Related papers: A4O: All Trigger for One sample

A4O: All Trigger for One sample

URL: http://arxiv.org/abs/2501.07192v1
Date: Mon, 13 Jan 2025 10:38:58 GMT
Title: A4O: All Trigger for One sample
Authors: Duc Anh Vu, Anh Tuan Tran, Cong Tran, Cuong Pham,
Abstract summary: We show that proposed backdoor defenders often rely on the assumption that triggers would appear in a unified way. In this paper, we show that this naive assumption can create a loophole, allowing more sophisticated backdoor attacks to bypass.

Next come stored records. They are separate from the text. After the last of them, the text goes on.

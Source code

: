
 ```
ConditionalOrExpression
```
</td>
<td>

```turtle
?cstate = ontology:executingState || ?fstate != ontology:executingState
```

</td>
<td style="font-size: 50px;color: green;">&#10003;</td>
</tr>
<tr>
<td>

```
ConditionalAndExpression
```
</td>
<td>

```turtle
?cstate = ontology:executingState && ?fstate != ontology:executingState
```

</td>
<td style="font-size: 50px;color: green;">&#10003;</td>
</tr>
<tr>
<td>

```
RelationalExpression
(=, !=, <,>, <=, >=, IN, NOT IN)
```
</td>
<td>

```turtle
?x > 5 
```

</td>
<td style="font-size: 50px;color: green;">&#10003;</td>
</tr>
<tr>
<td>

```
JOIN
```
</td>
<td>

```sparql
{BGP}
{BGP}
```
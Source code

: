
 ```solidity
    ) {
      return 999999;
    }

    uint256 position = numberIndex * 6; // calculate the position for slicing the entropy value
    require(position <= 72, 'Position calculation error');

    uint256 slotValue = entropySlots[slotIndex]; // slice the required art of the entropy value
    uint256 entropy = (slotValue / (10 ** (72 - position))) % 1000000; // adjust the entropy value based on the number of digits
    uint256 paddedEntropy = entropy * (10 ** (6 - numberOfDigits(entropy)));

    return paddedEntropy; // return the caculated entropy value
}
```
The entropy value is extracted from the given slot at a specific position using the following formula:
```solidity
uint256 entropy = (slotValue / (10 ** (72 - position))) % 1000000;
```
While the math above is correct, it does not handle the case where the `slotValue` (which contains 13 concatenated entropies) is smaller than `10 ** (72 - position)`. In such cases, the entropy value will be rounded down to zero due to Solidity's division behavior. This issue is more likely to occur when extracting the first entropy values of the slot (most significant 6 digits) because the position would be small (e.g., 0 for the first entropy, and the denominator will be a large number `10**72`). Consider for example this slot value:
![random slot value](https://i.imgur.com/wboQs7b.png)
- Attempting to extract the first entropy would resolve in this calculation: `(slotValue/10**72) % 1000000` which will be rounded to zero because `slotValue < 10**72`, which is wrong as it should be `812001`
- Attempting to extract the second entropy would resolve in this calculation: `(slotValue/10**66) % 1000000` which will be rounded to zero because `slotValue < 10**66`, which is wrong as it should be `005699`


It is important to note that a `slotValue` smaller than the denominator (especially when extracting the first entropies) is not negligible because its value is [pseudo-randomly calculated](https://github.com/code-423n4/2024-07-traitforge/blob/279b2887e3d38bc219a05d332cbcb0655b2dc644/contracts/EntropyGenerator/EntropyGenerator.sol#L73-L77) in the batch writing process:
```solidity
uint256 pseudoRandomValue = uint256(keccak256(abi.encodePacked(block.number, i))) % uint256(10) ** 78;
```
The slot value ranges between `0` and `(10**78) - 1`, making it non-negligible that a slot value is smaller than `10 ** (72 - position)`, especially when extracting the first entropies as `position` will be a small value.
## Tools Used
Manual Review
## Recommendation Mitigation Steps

We design a novel backdoor attack mechanism that incorporates multiple types of backdoor triggers, focusing on stealthiness and effectiveness.
Score: 10.78460062665304
License:
Abstract: Backdoor attacks have become a critical threat to deep neural networks (DNNs), drawing many research interests. However, most of the studied attacks employ a single type of trigger. Consequently, proposed backdoor defenders often rely on the assumption that triggers would appear in a unified way. In this paper, we show that this naive assumption can create a loophole, allowing more sophisticated backdoor attacks to bypass. We design a novel backdoor attack mechanism that incorporates multiple types of backdoor triggers, focusing on stealthiness and effectiveness. Our journey begins with the intriguing observation that the performance of a backdoor attack in deep learning models, as well as its detectability and removability, are all proportional to the magnitude of the trigger. Based on this correlation, we propose reducing the magnitude of each trigger type and combining them to achieve a strong backdoor relying on the combined trigger while still staying safely under the radar of defenders. Extensive experiments on three standard datasets demonstrate that our method can achieve high attack success rates (ASRs) while consistently bypassing state-of-the-art defenses.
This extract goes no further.